Segment Start: Data to examine

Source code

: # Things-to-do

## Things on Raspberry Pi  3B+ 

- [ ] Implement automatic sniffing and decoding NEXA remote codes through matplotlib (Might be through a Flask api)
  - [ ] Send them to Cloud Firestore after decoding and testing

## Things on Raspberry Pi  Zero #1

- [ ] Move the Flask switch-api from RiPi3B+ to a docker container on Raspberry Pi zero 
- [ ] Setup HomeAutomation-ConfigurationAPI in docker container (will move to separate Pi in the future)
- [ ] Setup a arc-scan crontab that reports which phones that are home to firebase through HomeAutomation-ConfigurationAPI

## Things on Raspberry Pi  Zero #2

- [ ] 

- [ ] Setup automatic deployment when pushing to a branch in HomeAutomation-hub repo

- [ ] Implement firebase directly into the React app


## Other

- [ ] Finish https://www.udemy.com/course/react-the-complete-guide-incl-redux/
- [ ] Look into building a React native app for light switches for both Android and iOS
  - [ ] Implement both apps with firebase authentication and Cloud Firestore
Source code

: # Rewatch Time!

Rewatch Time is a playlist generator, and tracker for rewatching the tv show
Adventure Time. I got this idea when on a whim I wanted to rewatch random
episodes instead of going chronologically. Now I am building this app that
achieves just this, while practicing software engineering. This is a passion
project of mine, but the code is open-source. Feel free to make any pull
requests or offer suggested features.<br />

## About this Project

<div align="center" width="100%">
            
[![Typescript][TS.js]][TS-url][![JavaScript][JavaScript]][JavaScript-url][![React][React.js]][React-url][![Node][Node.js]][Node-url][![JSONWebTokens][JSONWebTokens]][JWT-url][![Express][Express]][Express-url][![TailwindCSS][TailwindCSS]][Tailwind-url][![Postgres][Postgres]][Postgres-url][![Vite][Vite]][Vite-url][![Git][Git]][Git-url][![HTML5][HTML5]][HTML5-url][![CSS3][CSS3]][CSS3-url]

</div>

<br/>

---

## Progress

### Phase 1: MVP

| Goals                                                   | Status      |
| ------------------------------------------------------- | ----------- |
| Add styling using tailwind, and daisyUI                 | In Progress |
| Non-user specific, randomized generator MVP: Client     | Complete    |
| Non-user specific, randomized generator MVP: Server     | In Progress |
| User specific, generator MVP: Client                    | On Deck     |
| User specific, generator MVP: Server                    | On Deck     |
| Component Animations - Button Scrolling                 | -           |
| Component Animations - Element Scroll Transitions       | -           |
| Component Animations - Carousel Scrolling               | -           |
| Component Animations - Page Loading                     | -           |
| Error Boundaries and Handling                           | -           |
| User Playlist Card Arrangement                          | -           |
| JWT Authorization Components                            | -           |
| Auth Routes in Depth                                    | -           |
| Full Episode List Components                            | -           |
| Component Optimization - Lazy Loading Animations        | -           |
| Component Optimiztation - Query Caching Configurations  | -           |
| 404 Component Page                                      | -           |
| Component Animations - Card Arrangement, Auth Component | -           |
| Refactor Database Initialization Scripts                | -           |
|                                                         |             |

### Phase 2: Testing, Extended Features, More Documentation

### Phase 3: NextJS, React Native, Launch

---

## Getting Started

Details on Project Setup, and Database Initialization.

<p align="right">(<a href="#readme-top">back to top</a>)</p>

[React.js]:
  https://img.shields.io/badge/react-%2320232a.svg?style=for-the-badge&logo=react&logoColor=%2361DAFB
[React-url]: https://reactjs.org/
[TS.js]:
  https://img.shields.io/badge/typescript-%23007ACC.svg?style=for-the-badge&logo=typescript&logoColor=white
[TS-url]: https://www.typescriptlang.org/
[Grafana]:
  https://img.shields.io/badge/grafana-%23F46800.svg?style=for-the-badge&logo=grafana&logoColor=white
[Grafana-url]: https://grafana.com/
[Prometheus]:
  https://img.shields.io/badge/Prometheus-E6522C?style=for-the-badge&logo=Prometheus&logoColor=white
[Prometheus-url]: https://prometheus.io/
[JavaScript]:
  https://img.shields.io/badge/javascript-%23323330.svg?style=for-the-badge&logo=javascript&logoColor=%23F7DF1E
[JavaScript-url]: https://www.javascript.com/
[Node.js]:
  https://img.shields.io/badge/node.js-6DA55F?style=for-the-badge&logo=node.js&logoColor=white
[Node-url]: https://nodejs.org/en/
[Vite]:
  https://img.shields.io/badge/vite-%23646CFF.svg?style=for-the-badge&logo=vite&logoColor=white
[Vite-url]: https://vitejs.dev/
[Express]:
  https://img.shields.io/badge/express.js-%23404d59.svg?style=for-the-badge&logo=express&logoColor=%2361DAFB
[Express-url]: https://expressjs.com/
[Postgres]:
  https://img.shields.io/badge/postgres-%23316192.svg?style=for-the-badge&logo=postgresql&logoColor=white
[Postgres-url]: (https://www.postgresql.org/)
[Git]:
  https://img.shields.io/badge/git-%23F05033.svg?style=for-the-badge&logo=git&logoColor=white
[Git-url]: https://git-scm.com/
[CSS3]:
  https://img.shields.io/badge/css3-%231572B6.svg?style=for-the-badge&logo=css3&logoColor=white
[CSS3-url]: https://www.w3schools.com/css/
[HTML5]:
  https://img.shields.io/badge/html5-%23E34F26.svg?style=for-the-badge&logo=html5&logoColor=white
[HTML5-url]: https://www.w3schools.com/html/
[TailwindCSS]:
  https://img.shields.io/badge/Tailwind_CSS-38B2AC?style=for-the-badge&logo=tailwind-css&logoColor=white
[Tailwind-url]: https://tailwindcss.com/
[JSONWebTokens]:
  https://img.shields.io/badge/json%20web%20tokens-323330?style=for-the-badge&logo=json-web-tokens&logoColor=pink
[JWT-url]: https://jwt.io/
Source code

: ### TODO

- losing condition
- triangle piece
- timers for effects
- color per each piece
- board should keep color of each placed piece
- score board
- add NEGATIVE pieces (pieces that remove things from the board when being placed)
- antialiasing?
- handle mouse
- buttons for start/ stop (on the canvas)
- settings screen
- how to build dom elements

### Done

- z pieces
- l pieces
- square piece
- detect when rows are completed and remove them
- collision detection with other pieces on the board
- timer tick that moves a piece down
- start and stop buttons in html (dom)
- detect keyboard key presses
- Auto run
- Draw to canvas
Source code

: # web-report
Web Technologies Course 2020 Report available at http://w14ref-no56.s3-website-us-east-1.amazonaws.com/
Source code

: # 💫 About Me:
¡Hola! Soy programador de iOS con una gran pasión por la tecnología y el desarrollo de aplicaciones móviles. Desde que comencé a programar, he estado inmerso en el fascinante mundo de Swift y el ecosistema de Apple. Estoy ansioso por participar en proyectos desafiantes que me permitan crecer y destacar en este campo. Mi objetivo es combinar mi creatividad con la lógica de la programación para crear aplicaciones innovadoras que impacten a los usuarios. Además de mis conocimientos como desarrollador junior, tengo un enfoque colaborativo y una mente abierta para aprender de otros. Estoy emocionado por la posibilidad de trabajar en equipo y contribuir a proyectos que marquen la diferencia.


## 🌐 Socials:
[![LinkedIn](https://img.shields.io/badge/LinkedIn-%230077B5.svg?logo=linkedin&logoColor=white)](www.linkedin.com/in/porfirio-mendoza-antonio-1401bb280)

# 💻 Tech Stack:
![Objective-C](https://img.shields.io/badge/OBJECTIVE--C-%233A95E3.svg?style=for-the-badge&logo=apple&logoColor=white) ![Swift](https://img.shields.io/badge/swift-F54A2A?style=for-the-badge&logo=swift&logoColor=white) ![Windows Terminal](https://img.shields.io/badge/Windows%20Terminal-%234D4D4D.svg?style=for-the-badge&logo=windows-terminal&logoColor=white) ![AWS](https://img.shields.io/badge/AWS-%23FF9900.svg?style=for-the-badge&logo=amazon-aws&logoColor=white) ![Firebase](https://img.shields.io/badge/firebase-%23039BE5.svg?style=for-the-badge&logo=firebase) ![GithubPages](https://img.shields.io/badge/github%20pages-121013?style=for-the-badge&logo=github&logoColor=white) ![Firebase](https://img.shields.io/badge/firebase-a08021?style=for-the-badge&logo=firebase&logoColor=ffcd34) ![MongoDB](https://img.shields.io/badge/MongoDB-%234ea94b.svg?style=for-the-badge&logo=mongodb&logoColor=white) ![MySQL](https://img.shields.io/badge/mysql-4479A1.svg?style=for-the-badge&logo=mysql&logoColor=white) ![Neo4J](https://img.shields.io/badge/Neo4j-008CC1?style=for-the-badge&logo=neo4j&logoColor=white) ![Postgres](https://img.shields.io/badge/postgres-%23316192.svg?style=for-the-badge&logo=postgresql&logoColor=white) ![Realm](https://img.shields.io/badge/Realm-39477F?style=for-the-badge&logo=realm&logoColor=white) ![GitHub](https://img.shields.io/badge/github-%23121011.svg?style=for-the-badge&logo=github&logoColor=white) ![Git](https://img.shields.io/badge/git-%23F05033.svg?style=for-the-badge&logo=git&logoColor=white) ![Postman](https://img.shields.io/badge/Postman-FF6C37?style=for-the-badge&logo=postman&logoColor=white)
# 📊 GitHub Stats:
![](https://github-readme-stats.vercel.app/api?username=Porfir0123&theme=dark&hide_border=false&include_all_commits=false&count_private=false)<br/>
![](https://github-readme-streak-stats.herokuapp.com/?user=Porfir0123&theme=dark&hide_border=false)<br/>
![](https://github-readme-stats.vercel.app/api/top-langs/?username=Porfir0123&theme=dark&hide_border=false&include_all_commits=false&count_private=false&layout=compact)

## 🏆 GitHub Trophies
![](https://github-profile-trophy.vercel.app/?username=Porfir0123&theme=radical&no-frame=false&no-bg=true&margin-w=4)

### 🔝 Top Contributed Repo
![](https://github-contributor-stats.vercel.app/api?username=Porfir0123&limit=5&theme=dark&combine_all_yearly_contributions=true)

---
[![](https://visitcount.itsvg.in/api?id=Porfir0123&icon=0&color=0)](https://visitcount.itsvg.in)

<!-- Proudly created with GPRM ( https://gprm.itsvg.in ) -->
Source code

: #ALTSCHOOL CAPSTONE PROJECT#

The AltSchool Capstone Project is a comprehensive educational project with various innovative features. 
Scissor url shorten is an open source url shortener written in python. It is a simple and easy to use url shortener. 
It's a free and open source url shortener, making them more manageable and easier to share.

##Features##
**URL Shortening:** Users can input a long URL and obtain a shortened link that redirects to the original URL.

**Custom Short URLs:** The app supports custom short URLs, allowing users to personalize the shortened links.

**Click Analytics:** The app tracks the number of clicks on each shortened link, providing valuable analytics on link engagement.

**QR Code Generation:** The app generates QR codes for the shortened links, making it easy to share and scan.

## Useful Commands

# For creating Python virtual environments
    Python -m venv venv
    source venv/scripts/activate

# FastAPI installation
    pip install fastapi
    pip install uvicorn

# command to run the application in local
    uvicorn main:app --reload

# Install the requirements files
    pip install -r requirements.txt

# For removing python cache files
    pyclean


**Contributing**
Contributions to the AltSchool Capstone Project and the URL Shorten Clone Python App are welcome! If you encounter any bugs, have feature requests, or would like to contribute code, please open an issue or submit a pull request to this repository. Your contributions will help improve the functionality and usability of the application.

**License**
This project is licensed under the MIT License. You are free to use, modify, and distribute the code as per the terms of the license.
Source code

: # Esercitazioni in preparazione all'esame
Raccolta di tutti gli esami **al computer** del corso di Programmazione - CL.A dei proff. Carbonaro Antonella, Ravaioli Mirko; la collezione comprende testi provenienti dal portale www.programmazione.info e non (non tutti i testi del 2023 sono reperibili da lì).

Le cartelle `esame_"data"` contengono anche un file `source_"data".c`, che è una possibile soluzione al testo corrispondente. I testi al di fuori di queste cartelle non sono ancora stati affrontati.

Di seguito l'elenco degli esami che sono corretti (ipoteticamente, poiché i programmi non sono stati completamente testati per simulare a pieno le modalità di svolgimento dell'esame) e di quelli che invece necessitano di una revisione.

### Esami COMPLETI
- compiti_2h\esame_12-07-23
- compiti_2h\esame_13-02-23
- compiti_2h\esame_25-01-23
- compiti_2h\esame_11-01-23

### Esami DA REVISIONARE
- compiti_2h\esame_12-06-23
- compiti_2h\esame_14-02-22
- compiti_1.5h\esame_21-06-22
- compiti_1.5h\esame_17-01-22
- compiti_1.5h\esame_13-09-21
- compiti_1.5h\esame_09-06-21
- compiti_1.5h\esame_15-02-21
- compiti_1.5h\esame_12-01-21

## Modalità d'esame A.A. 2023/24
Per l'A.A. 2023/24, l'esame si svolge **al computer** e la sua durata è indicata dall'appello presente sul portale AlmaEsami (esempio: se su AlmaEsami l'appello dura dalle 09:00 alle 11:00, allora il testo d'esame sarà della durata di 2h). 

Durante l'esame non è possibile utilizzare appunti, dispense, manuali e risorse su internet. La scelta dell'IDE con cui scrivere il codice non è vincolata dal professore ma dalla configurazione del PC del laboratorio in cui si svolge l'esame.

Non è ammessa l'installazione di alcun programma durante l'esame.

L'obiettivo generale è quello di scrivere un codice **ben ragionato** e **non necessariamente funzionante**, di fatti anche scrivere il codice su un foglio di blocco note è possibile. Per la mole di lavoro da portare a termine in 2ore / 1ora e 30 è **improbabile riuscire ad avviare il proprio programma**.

Segment End: Data to examine

Task description> Please print, exactly and with nothing else, the lines from the first line of the entries through the line containing "- [ ] Send them".

Answer for the task>
Source code

: # Things-to-do

## Things on Raspberry Pi  3B+ 

- [ ] Implement automatic sniffing and decoding NEXA remote codes through matplotlib (Might be through a Flask api)
  - [ ] Send them to Cloud Firestore after decoding and testing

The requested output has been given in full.